Plain-text document sources
::::::::::
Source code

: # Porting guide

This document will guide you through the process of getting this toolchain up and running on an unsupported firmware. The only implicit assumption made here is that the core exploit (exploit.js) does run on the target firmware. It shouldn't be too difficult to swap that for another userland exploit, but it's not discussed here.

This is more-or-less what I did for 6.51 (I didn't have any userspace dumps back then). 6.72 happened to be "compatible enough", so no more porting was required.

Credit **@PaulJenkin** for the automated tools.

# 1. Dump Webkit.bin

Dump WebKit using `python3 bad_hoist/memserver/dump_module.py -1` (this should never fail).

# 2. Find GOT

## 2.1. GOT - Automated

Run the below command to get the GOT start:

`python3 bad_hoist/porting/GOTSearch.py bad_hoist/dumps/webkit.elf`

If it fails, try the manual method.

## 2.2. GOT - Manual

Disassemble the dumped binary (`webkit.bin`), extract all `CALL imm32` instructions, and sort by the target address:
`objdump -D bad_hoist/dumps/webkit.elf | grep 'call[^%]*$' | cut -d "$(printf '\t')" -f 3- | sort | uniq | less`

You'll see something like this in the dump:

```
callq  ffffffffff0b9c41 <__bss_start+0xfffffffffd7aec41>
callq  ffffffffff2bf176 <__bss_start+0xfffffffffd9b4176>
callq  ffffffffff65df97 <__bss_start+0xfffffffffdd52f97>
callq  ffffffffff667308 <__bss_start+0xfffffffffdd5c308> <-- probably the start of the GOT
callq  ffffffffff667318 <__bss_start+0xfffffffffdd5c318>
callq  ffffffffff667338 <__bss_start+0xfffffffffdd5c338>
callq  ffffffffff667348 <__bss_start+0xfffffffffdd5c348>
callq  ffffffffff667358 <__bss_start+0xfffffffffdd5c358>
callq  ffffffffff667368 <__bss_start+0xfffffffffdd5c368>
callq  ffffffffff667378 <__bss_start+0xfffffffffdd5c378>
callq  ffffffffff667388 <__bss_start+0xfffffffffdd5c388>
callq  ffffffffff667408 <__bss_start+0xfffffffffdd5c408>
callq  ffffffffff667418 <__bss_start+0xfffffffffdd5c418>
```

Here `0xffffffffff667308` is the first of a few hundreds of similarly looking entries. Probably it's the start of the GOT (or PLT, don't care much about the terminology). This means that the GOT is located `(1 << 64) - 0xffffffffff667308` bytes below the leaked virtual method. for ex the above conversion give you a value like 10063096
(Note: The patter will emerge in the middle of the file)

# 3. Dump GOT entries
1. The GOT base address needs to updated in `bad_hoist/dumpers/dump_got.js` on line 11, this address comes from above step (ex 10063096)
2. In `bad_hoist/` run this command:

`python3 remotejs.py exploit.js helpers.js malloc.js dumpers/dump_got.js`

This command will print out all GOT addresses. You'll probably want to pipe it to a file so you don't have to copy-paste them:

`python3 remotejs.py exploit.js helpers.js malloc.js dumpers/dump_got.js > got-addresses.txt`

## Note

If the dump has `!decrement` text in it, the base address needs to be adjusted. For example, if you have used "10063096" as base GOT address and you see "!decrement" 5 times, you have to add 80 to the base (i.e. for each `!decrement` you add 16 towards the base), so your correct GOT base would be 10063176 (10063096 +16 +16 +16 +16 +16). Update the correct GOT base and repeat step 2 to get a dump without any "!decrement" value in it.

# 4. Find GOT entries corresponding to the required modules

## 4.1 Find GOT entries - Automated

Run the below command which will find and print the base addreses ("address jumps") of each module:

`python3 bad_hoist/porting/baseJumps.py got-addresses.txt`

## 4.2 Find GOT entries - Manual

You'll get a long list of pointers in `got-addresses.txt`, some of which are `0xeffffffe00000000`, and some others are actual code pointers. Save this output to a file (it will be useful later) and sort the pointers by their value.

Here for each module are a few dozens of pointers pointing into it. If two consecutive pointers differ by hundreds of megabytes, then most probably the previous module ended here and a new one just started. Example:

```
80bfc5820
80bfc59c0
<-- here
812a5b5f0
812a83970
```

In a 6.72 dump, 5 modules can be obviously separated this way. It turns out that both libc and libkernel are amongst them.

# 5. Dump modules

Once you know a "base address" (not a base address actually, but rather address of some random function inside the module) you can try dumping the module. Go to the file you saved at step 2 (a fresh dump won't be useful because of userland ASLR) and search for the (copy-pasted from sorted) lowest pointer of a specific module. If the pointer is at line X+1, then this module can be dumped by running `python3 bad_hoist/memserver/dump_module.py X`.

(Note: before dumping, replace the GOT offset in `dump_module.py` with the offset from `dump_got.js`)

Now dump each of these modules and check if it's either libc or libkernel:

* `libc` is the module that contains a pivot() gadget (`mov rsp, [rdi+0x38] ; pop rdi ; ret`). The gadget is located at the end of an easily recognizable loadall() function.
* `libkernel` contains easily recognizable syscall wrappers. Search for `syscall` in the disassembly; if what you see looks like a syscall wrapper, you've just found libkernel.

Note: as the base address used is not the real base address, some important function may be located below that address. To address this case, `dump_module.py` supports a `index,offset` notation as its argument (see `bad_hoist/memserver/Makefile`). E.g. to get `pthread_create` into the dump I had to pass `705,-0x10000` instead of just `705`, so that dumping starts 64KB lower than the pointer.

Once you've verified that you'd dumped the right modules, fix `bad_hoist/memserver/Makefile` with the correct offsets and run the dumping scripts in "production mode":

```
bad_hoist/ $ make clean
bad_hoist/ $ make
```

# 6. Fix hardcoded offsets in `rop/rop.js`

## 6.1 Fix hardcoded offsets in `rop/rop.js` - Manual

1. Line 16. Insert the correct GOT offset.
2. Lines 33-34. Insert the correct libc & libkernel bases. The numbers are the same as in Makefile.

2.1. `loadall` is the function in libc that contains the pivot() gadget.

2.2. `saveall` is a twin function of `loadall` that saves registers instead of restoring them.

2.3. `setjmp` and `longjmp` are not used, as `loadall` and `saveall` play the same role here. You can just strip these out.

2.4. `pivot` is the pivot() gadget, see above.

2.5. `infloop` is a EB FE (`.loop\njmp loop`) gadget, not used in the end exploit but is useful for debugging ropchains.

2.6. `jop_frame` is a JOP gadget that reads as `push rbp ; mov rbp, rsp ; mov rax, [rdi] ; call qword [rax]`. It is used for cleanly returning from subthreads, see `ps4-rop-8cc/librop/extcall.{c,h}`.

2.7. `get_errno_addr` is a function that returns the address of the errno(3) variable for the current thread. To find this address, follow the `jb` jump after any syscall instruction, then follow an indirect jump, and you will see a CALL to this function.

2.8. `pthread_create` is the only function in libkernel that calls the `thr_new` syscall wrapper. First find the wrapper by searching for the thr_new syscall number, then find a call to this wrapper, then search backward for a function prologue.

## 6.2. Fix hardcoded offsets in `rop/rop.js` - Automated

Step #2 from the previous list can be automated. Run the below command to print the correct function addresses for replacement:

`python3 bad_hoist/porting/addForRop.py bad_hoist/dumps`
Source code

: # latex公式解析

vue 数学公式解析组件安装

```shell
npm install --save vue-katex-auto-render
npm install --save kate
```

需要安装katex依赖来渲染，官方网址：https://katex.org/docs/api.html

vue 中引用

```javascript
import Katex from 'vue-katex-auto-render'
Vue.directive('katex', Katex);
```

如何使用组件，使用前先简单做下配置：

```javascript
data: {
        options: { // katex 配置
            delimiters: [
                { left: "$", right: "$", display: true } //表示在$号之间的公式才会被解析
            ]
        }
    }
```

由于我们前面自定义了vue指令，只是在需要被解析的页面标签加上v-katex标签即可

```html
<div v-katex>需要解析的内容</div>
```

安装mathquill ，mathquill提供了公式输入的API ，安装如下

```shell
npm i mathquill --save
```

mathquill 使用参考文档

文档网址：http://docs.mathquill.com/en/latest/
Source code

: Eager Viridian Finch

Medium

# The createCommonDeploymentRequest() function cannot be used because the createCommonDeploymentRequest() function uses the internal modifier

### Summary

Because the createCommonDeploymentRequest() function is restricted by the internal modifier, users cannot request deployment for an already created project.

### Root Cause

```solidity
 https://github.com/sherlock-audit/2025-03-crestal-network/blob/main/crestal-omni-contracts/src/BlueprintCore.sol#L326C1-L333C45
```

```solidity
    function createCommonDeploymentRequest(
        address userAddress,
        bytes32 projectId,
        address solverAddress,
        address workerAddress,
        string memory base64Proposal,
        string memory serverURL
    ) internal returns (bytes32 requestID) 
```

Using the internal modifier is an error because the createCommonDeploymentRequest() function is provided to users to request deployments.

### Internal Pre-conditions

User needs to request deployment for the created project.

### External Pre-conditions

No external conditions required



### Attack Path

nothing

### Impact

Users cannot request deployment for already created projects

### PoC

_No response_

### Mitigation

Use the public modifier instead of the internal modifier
::::::::::
REQUIREMENT - When a line of the data holds the string "these", pick it out and copy it.

SOLUTION TO THE EXERCISE -
Now dump each of these modules and check if it's either libc or libkernel:
2.3. `setjmp` and `longjmp` are not used, as `loadall` and `saveall` play the same role here. You can just strip these out.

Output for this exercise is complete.